== Segment start ==

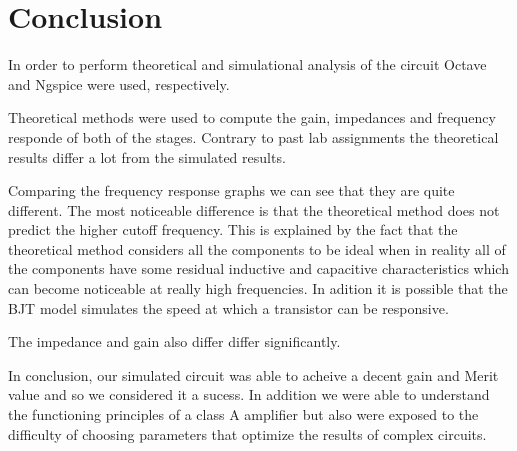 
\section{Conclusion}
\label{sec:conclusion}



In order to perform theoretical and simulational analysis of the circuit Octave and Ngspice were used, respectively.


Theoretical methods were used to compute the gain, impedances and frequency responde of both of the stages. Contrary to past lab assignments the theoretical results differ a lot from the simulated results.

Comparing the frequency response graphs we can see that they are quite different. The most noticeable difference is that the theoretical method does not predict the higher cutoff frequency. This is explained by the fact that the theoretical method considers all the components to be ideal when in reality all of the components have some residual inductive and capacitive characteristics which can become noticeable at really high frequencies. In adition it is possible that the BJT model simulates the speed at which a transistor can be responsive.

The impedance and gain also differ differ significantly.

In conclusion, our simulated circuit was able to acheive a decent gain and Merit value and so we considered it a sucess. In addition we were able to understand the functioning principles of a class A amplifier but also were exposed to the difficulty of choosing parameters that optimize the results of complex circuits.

== Segment end ==
== Segment start ==

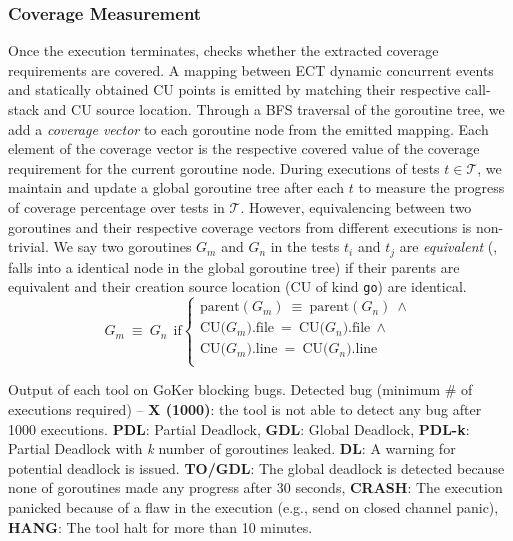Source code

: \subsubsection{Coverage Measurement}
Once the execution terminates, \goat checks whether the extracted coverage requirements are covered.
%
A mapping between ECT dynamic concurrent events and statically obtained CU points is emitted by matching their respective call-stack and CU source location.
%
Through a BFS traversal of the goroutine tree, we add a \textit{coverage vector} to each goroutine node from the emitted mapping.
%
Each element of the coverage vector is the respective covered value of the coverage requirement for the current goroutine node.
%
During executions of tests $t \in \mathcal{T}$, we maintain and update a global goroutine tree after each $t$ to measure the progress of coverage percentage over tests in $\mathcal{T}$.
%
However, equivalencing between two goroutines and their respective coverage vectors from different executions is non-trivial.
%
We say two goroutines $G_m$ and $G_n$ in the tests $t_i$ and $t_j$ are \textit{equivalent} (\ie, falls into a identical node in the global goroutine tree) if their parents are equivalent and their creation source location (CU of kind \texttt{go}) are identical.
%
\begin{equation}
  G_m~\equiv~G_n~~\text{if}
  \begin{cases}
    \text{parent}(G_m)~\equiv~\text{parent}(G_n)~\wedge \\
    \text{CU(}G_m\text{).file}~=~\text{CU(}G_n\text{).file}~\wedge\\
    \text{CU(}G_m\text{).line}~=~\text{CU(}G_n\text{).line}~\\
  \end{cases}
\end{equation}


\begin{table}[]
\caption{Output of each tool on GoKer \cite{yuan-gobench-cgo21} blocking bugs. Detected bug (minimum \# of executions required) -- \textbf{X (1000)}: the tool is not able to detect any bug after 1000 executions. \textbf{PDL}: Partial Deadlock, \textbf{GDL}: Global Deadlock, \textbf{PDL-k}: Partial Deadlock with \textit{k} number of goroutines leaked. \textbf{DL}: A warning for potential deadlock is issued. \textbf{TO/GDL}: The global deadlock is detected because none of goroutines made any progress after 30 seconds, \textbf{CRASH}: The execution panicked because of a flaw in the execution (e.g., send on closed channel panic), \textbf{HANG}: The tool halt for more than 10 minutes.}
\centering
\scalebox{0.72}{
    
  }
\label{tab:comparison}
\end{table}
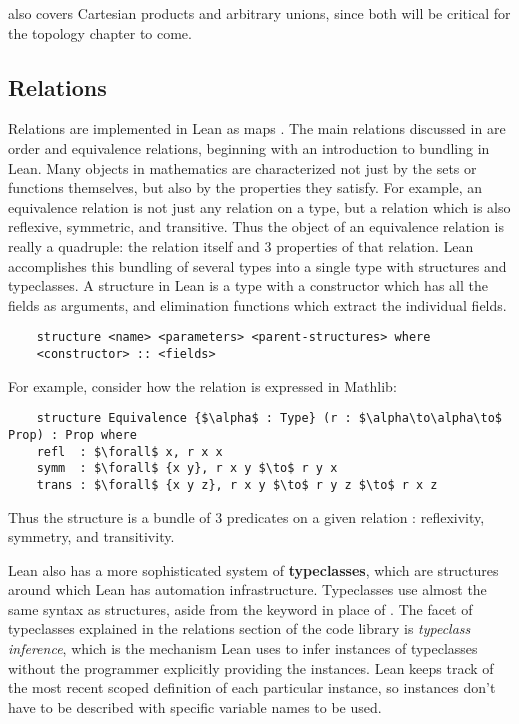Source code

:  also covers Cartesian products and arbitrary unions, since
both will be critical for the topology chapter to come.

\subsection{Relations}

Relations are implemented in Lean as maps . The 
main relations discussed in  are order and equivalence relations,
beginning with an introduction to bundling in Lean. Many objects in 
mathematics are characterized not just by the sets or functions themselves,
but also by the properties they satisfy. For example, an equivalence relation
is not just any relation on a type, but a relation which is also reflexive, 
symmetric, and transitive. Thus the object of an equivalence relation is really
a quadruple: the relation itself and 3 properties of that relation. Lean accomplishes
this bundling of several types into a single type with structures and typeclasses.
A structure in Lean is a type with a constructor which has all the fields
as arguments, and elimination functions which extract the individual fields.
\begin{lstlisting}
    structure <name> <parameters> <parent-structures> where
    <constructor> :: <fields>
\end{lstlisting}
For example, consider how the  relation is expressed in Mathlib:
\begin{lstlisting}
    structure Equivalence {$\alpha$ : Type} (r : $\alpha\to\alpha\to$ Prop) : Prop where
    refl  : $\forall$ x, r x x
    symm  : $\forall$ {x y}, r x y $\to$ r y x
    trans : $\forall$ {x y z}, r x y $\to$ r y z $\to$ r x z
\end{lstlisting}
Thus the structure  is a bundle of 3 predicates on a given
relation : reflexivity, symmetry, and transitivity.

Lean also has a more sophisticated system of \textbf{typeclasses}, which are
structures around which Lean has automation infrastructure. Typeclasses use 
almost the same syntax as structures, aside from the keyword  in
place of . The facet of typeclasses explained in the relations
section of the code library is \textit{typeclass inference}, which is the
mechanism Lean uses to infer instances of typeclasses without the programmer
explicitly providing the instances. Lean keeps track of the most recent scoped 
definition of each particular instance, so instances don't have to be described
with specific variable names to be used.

== Segment end ==

EXERCISE DESCRIPTION: Each line of the material that has the word "fields" belongs in the answer.

EXERCISE RESULT:
A structure in Lean is a type with a constructor which has all the fields
as arguments, and elimination functions which extract the individual fields.
    <constructor> :: <fields>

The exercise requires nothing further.